YOUR ASSIGNMENT:
Your answer must be every line of the data below that holds the string "UTRAN", copied exactly.

Items from a dataset:

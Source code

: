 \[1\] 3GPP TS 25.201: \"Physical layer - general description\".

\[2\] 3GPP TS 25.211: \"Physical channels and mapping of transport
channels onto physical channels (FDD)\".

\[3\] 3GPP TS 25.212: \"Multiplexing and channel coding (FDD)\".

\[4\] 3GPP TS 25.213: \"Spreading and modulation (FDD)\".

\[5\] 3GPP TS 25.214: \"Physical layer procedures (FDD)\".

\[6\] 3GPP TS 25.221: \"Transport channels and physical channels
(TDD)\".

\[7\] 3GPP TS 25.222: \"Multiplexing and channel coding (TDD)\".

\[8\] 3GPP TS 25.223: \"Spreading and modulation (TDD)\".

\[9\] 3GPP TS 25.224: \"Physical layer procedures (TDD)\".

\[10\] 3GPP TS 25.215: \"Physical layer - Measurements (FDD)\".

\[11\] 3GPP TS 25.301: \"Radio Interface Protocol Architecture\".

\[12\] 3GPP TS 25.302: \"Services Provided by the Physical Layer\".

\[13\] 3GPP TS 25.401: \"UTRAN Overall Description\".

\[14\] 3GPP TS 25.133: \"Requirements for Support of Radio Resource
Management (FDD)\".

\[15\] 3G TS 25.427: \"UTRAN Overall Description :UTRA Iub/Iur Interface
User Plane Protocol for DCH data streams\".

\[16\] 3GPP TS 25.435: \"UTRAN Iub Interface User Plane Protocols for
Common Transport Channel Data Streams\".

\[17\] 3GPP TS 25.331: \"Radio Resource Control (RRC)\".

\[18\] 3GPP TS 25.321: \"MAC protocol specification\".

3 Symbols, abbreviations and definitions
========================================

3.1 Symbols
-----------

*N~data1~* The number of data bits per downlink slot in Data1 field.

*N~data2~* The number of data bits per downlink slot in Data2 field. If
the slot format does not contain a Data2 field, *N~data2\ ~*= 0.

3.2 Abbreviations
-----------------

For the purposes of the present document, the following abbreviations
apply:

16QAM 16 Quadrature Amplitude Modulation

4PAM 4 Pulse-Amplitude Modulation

SOLUTION TO THIS TASK:
\[13\] 3GPP TS 25.401: \"UTRAN Overall Description\".
\[15\] 3G TS 25.427: \"UTRAN Overall Description :UTRA Iub/Iur Interface
\[16\] 3GPP TS 25.435: \"UTRAN Iub Interface User Plane Protocols for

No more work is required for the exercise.